La desconfianza en el seno de la izquierda


 

Aparte de los egos, los intereses más o menos extraños, las estrategias y los cálculos electoralistas, así como un sinfín de detalles indescifrables o inclasificables, en la praxis política hay profundas razones históricas e ideológicas que, a día de hoy, dificultan un frente común de la izquierda, particularmente en España, y sobre las que, para invitar a la reflexión, voy a aportar unas breves notas en las líneas que siguen, simplificando muy mucho.

Dichas razones tienen su origen en la escisión que se habría de producir en el socialismo decimonónico, y que se habría de consagrar en los inicios del siglo XX, tras la celebración de la Tercera Internacional, con la irrupción del marxismo-leninismo revolucionario de los más radicales, por un lado, y el revisionismo reformista de los moderados, por otro.

Pues, aunque todo eso quede ya un poco lejos en el tiempo, fruto de aquella escisión es también la división reinante en el seno del socialismo democrático actual por discrepancias notables –de grado– en torno a la eterna confrontación dialéctica sobre hasta dónde se debe primar el colectivismo ante el individualismo y la libertad ante el igualitarismo, valores todos estos que no son opuestos, y por tanto tampoco incompatibles, pero entre los que caben fricciones a veces insalvables.

Básicamente, esta división dentro del socialismo democrático se resume en dos planteamientos muy diferentes a la hora de enfrentar los problemas y las contradicciones de las sociedades occidentales avanzadas: el de aquellos –identificados en nuestro país con el PSOE– cuyo objetivo no es acabar con el sistema capitalista, sino atemperarlo, humanizarlo, desde la convicción de que ha sido el modelo socioeconómico más eficiente y que mayores cotas de progreso y bienestar ha reportado a la ciudadanía; y el de quienes pretenden sustituirlo, identificados en el caso español con una parte, y no insignificante, de la coalición Unidas Podemos, más sus adláteres y afines.

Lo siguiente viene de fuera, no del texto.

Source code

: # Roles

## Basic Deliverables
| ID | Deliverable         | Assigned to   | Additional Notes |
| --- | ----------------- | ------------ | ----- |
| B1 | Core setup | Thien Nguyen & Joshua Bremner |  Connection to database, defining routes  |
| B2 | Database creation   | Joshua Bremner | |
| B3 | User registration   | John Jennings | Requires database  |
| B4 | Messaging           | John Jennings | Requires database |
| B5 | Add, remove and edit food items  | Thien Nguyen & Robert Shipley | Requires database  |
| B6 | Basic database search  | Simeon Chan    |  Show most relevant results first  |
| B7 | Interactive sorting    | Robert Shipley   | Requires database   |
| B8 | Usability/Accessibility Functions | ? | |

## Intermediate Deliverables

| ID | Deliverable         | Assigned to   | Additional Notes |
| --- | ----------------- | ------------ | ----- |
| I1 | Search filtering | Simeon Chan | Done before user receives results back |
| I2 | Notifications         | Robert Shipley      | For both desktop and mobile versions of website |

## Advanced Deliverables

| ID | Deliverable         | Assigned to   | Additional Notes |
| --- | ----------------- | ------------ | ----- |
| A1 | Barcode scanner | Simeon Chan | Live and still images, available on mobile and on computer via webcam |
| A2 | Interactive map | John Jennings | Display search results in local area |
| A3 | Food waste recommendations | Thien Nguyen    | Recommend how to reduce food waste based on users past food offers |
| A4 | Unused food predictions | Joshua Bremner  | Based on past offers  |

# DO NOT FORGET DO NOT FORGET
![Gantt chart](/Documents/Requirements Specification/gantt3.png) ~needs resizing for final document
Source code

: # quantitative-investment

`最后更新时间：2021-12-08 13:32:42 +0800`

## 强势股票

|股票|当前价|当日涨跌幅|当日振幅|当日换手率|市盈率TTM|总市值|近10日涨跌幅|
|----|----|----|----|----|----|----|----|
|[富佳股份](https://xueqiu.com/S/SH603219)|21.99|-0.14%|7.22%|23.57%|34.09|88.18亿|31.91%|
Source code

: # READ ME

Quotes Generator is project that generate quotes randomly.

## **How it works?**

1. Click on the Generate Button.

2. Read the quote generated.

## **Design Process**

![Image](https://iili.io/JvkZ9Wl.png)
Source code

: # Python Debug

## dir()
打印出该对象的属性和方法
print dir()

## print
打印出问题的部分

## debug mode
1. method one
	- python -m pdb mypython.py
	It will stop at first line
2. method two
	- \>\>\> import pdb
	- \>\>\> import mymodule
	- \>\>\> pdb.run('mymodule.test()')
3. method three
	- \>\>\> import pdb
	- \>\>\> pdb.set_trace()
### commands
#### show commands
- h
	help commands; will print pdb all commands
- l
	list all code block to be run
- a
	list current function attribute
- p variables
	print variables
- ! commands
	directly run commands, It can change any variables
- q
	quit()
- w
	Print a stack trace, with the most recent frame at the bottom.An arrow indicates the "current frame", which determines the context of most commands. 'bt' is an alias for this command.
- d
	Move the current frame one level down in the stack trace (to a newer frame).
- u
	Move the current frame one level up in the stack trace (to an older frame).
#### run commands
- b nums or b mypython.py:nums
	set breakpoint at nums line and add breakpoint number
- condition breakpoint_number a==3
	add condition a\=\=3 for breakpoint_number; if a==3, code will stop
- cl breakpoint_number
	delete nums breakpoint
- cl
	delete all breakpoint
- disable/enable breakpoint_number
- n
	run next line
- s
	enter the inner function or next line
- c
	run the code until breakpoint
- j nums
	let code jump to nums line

Los primeros anteponen y defienden las bondades de la democracia representativa, pese a sus imperfecciones. Aceptan como propios los postulados liberales, incluso en lo económico, aunque con matices, dado que sin estos la democracia, tal y como en la Europa de hoy la entendemos, no sería viable. Y asumen una concepción montesquiana del ejercicio del poder.

Mientras que los segundos abogan en exceso por el asambleísmo, a pesar de su más que contrastada inoperancia –el retorno a las comunas es una utopía y, como todas las utopías, nada deseable–; reniegan del liberalismo, combatiéndolo, y mantienen una concepción rousseauniana del ejercicio del poder –claramente populista–, tan estatista y totalitaria –en ocasiones– que hasta aterra.

En definitiva, dos posicionamientos dentro de la izquierda europea moderna difícilmente conjugables que, en lo que se refiere a España, están detrás de las causas de esa manifiesta desconfianza que puede llevarnos a unas nuevas elecciones generales en noviembre, si antes de la fecha límite no se alcanza un acuerdo para conformar un nuevo gobierno y acabar con la situación de bloqueo institucional en la que andamos inmersos.